**DATA SUPPLIED**:
====================
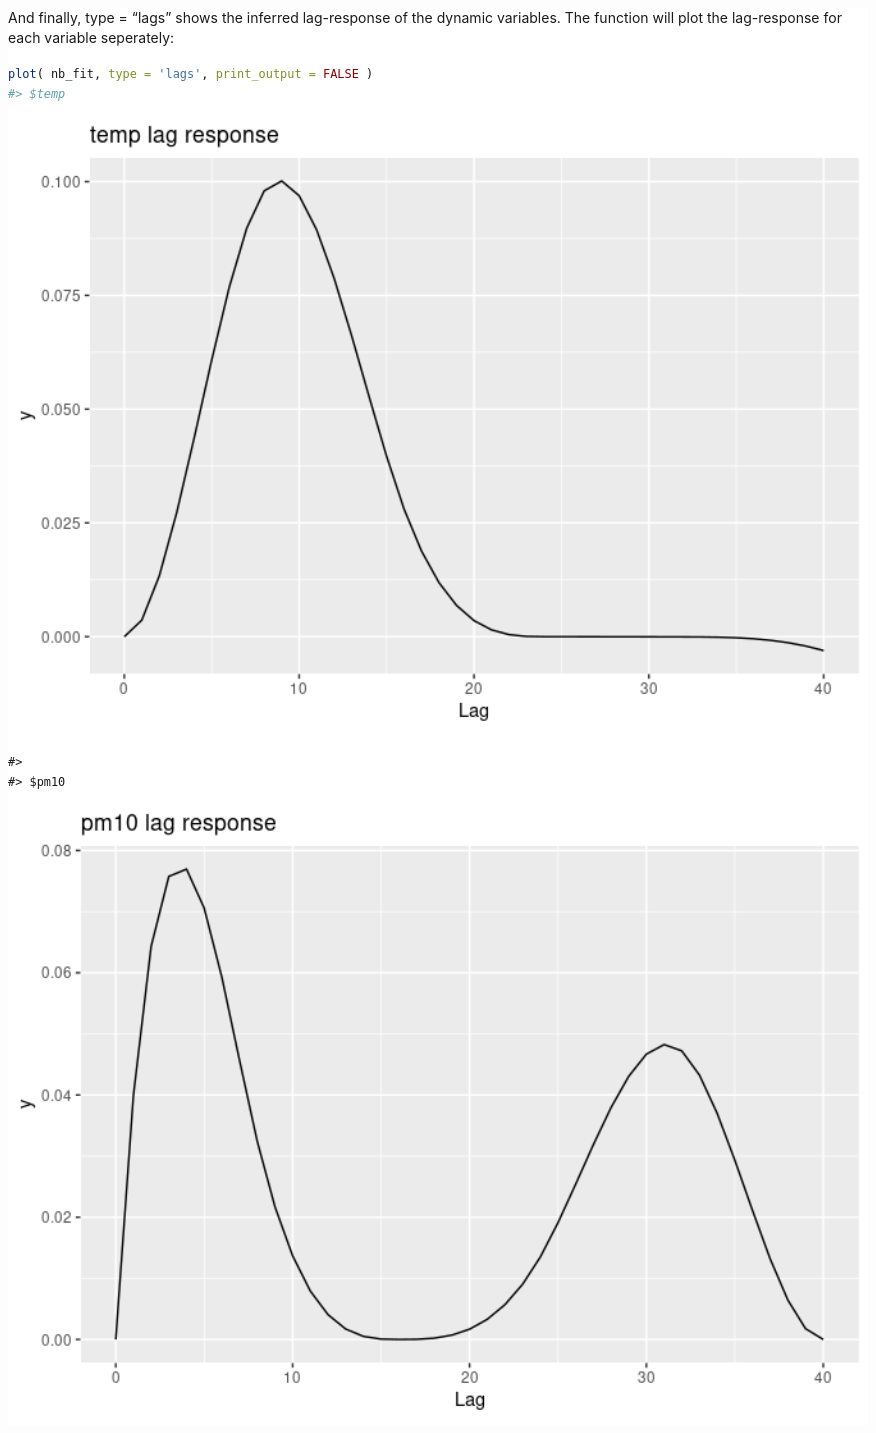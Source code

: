 And finally, type = “lags” shows the inferred lag-response of the
dynamic variables. The function will plot the lag-response for each
variable seperately:

``` r
plot( nb_fit, type = 'lags', print_output = FALSE )
#> $temp
```

<img src="man/figures/README-NB_regression_lags_plot-1.png" width="100%" />

    #> 
    #> $pm10

<img src="man/figures/README-NB_regression_lags_plot-2.png" width="100%" />
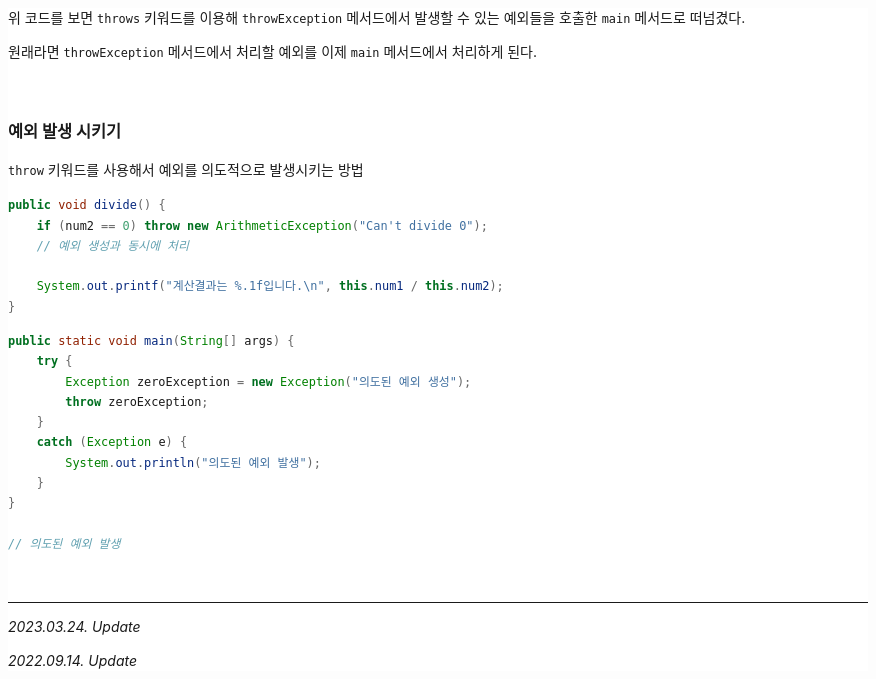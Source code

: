 위 코드를 보면 ```throws``` 키워드를 이용해 ```throwException``` 메서드에서 발생할 수 있는 예외들을 호출한 ```main``` 메서드로 떠넘겼다.

원래라면 ```throwException``` 메서드에서 처리할 예외를 이제 ```main``` 메서드에서 처리하게 된다.

<br>

### 예외 발생 시키기

```throw``` 키워드를 사용해서 예외를 의도적으로 발생시키는 방법



```java
public void divide() {
    if (num2 == 0) throw new ArithmeticException("Can't divide 0");
    // 예외 생성과 동시에 처리

    System.out.printf("계산결과는 %.1f입니다.\n", this.num1 / this.num2);
}
```



```java
public static void main(String[] args) {
    try {
        Exception zeroException = new Exception("의도된 예외 생성");
        throw zeroException;
    }
    catch (Exception e) {
        System.out.println("의도된 예외 발생");
    }
}

// 의도된 예외 발생
```

<br>

***

_2023.03.24. Update_

_2022.09.14. Update_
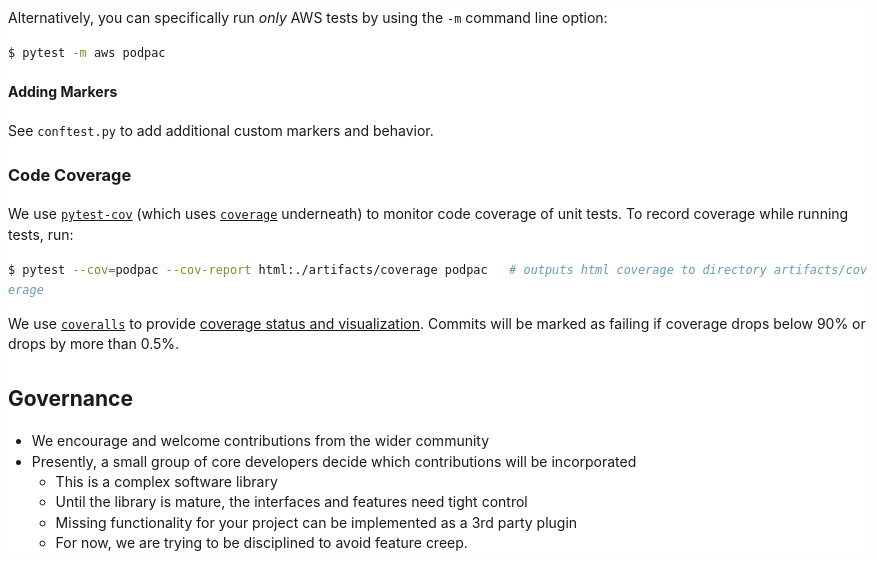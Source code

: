 Alternatively, you can specifically run *only* AWS tests by using the `-m` command line option:

```bash
$ pytest -m aws podpac
```

#### Adding Markers

See `conftest.py` to add additional custom markers and behavior.

### Code Coverage

We use [`pytest-cov`](https://github.com/pytest-dev/pytest-cov) (which uses [`coverage`](https://coverage.readthedocs.io/en/coverage-4.5.1/) underneath) to monitor code coverage of unit tests. To record coverage while running tests, run:

```bash
$ pytest --cov=podpac --cov-report html:./artifacts/coverage podpac   # outputs html coverage to directory artifacts/coverage
```

We use [`coveralls`](https://github.com/coveralls-clients/coveralls-python) to provide [coverage status and visualization](https://coveralls.io/github/creare-com/podpac). Commits will be marked as failing if coverage drops below 90% or drops by more than 0.5%.

## Governance

* We encourage and welcome contributions from the wider community
* Presently, a small group of core developers decide which contributions will be incorporated
    * This is a complex software library
    * Until the library is mature, the interfaces and features need tight control
    * Missing functionality for your project can be implemented as a 3rd party plugin
    * For now, we are trying to be disciplined to avoid feature creep. 

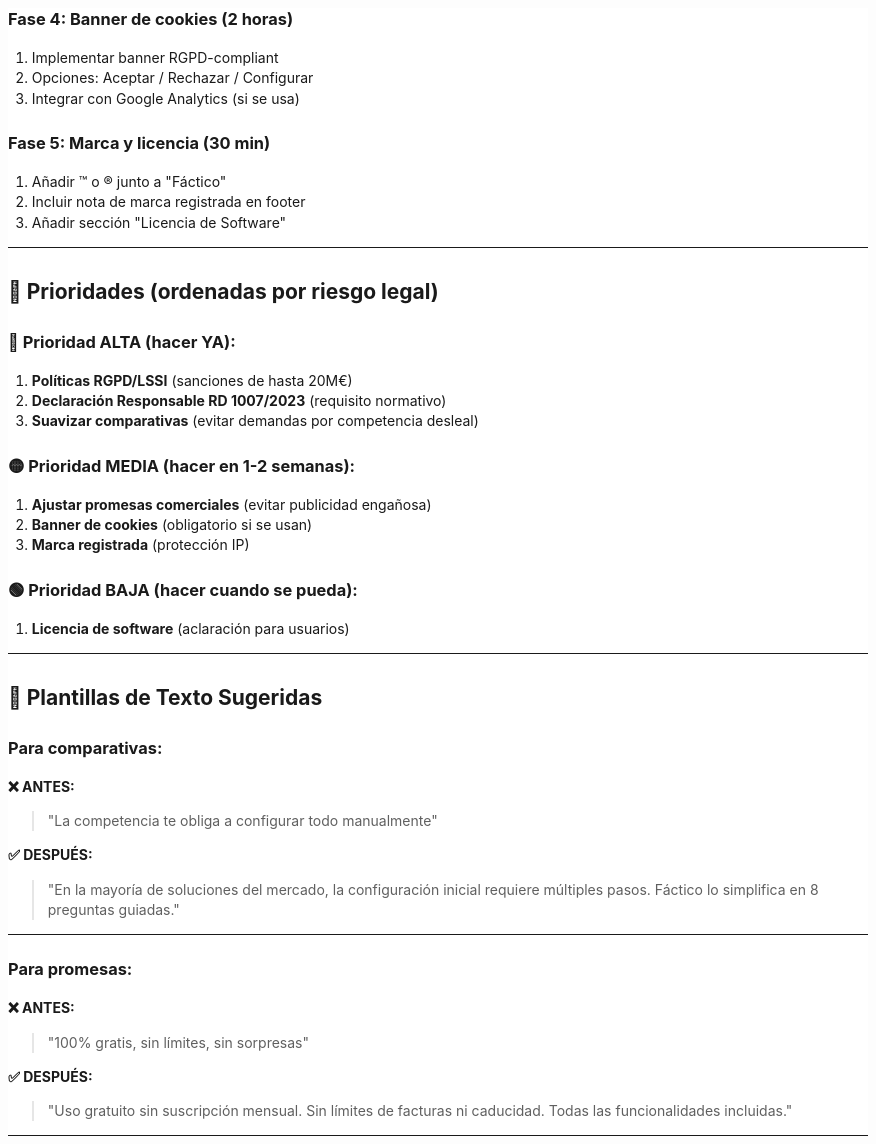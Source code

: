### **Fase 4: Banner de cookies (2 horas)**
1. Implementar banner RGPD-compliant
2. Opciones: Aceptar / Rechazar / Configurar
3. Integrar con Google Analytics (si se usa)

### **Fase 5: Marca y licencia (30 min)**
1. Añadir ™ o ® junto a "Fáctico"
2. Incluir nota de marca registrada en footer
3. Añadir sección "Licencia de Software"

---

## 🎯 Prioridades (ordenadas por riesgo legal)

### 🔴 **Prioridad ALTA (hacer YA):**
1. **Políticas RGPD/LSSI** (sanciones de hasta 20M€)
2. **Declaración Responsable RD 1007/2023** (requisito normativo)
3. **Suavizar comparativas** (evitar demandas por competencia desleal)

### 🟡 **Prioridad MEDIA (hacer en 1-2 semanas):**
1. **Ajustar promesas comerciales** (evitar publicidad engañosa)
2. **Banner de cookies** (obligatorio si se usan)
3. **Marca registrada** (protección IP)

### 🟢 **Prioridad BAJA (hacer cuando se pueda):**
1. **Licencia de software** (aclaración para usuarios)

---

## 📄 Plantillas de Texto Sugeridas

### Para comparativas:
**❌ ANTES:**
> "La competencia te obliga a configurar todo manualmente"

**✅ DESPUÉS:**
> "En la mayoría de soluciones del mercado, la configuración inicial requiere múltiples pasos. Fáctico lo simplifica en 8 preguntas guiadas."

---

### Para promesas:
**❌ ANTES:**
> "100% gratis, sin límites, sin sorpresas"

**✅ DESPUÉS:**
> "Uso gratuito sin suscripción mensual. Sin límites de facturas ni caducidad. Todas las funcionalidades incluidas."

---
====================
**WHAT IS REQUIRED**:
With no pictures included, write out the entries exactly.

**RESULT FOR THIS TASK**:
Source code

: And finally, type = “lags” shows the inferred lag-response of the
dynamic variables. The function will plot the lag-response for each
variable seperately:

``` r
plot( nb_fit, type = 'lags', print_output = FALSE )
#> $temp
```

<img src="man/figures/README-NB_regression_lags_plot-1.png" width="100%" />

    #> 
    #> $pm10

<img src="man/figures/README-NB_regression_lags_plot-2.png" width="100%" />
Source code

: 위 코드를 보면 ```throws``` 키워드를 이용해 ```throwException``` 메서드에서 발생할 수 있는 예외들을 호출한 ```main``` 메서드로 떠넘겼다.

원래라면 ```throwException``` 메서드에서 처리할 예외를 이제 ```main``` 메서드에서 처리하게 된다.

<br>

### 예외 발생 시키기

```throw``` 키워드를 사용해서 예외를 의도적으로 발생시키는 방법



```java
public void divide() {
    if (num2 == 0) throw new ArithmeticException("Can't divide 0");
    // 예외 생성과 동시에 처리

    System.out.printf("계산결과는 %.1f입니다.\n", this.num1 / this.num2);
}
```



```java
public static void main(String[] args) {
    try {
        Exception zeroException = new Exception("의도된 예외 생성");
        throw zeroException;
    }
    catch (Exception e) {
        System.out.println("의도된 예외 발생");
    }
}

// 의도된 예외 발생
```

<br>

***

_2023.03.24. Update_

_2022.09.14. Update_
Source code

: Alternatively, you can specifically run *only* AWS tests by using the `-m` command line option:

```bash
$ pytest -m aws podpac
```

#### Adding Markers

See `conftest.py` to add additional custom markers and behavior.

### Code Coverage

We use [`pytest-cov`](https://github.com/pytest-dev/pytest-cov) (which uses [`coverage`](https://coverage.readthedocs.io/en/coverage-4.5.1/) underneath) to monitor code coverage of unit tests. To record coverage while running tests, run:

```bash
$ pytest --cov=podpac --cov-report html:./artifacts/coverage podpac   # outputs html coverage to directory artifacts/coverage
```

We use [`coveralls`](https://github.com/coveralls-clients/coveralls-python) to provide [coverage status and visualization](https://coveralls.io/github/creare-com/podpac). Commits will be marked as failing if coverage drops below 90% or drops by more than 0.5%.

## Governance

* We encourage and welcome contributions from the wider community
* Presently, a small group of core developers decide which contributions will be incorporated
    * This is a complex software library
    * Until the library is mature, the interfaces and features need tight control
    * Missing functionality for your project can be implemented as a 3rd party plugin
    * For now, we are trying to be disciplined to avoid feature creep. 

Source code

:### **Fase 4: Banner de cookies (2 horas)**
1. Implementar banner RGPD-compliant
2. Opciones: Aceptar / Rechazar / Configurar
3. Integrar con Google Analytics (si se usa)

### **Fase 5: Marca y licencia (30 min)**
1. Añadir ™ o ® junto a "Fáctico"
2. Incluir nota de marca registrada en footer
3. Añadir sección "Licencia de Software"

---

## 🎯 Prioridades (ordenadas por riesgo legal)

### 🔴 **Prioridad ALTA (hacer YA):**
1. **Políticas RGPD/LSSI** (sanciones de hasta 20M€)
2. **Declaración Responsable RD 1007/2023** (requisito normativo)
3. **Suavizar comparativas** (evitar demandas por competencia desleal)

### 🟡 **Prioridad MEDIA (hacer en 1-2 semanas):**
1. **Ajustar promesas comerciales** (evitar publicidad engañosa)
2. **Banner de cookies** (obligatorio si se usan)
3. **Marca registrada** (protección IP)

### 🟢 **Prioridad BAJA (hacer cuando se pueda):**
1. **Licencia de software** (aclaración para usuarios)

---

## 📄 Plantillas de Texto Sugeridas

### Para comparativas:
**❌ ANTES:**
> "La competencia te obliga a configurar todo manualmente"

**✅ DESPUÉS:**
> "En la mayoría de soluciones del mercado, la configuración inicial requiere múltiples pasos. Fáctico lo simplifica en 8 preguntas guiadas."

---

### Para promesas:
**❌ ANTES:**
> "100% gratis, sin límites, sin sorpresas"

**✅ DESPUÉS:**
> "Uso gratuito sin suscripción mensual. Sin límites de facturas ni caducidad. Todas las funcionalidades incluidas."

---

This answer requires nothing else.